== Segment start ==

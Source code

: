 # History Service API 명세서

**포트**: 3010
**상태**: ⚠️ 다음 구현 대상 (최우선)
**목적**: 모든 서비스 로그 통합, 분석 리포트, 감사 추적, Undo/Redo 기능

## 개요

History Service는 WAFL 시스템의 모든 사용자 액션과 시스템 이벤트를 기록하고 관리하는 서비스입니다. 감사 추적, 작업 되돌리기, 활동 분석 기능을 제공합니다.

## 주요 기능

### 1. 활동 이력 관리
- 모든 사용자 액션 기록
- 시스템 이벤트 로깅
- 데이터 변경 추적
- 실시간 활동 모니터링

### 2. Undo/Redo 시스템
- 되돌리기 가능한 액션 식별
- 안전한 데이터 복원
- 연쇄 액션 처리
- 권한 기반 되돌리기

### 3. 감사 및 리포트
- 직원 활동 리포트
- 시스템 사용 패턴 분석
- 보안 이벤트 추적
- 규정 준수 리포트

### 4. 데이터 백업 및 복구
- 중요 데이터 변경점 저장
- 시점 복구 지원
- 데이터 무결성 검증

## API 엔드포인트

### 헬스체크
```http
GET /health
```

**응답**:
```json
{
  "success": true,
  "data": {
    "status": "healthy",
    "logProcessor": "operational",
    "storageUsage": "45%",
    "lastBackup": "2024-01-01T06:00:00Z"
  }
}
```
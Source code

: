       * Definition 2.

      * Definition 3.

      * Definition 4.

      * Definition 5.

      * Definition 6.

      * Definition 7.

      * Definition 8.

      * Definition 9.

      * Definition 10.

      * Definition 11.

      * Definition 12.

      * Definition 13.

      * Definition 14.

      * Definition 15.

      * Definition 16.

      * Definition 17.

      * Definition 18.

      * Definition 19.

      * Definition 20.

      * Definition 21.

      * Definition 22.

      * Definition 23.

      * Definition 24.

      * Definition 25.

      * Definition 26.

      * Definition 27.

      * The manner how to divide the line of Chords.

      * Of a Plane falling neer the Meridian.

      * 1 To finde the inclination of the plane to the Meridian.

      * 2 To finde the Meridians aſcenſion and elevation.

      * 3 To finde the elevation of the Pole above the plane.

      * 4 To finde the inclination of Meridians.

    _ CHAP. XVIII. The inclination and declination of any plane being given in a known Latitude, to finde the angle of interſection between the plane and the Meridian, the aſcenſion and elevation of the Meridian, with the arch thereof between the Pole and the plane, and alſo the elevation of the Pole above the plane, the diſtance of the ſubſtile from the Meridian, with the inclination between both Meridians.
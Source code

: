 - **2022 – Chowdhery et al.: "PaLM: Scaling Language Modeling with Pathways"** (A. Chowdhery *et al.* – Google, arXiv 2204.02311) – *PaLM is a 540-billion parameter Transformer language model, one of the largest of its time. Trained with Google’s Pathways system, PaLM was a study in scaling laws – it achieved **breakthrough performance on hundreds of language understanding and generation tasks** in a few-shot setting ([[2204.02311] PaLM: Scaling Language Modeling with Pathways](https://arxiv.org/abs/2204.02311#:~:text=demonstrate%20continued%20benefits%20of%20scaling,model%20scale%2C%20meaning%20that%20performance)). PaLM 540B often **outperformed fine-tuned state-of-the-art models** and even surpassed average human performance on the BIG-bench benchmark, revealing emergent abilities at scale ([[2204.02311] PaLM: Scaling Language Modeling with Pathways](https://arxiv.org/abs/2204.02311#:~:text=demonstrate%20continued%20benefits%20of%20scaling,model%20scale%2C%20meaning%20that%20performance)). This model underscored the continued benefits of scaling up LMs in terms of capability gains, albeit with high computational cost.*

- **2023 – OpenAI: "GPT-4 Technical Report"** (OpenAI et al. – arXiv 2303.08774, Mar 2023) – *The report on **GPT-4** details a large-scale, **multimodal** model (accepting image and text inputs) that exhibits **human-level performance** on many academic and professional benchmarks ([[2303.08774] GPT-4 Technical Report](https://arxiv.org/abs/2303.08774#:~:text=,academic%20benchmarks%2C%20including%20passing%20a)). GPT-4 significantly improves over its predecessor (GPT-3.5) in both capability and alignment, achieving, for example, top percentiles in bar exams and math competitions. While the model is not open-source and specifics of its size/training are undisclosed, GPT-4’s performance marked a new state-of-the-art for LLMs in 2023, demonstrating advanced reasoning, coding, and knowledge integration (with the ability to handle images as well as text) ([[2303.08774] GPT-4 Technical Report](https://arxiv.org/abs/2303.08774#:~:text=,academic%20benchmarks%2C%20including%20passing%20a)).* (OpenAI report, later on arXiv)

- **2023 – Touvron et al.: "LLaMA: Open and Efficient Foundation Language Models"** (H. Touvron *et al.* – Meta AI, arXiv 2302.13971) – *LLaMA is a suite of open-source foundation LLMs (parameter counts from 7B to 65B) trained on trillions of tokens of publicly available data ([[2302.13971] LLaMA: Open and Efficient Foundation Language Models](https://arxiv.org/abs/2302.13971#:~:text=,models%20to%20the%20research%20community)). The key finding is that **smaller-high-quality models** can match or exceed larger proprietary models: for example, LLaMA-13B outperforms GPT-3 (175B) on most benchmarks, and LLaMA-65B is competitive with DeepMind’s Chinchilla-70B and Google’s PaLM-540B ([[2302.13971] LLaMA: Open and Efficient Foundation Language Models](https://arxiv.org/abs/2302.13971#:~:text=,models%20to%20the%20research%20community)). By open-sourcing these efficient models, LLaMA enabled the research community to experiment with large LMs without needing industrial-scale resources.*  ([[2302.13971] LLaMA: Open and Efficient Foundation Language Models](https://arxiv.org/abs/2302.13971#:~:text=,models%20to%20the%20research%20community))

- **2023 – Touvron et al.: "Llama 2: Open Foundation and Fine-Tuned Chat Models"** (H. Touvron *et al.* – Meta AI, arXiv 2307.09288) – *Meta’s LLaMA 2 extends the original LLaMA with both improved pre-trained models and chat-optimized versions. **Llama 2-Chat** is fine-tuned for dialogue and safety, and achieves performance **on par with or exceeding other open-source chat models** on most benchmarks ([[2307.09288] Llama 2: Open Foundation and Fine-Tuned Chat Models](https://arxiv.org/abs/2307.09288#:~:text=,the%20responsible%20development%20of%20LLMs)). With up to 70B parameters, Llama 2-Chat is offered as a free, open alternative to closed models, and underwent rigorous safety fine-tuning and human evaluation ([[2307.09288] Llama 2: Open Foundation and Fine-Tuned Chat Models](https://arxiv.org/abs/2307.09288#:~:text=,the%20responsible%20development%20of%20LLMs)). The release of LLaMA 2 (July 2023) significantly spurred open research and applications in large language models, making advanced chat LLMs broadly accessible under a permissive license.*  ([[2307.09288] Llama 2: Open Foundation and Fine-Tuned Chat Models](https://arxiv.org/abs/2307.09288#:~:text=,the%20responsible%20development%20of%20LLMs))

== Segment end ==

Required work> Please report all lines in the entries where "Redo" appears.

Answer to this task>
**목적**: 모든 서비스 로그 통합, 분석 리포트, 감사 추적, Undo/Redo 기능
### 2. Undo/Redo 시스템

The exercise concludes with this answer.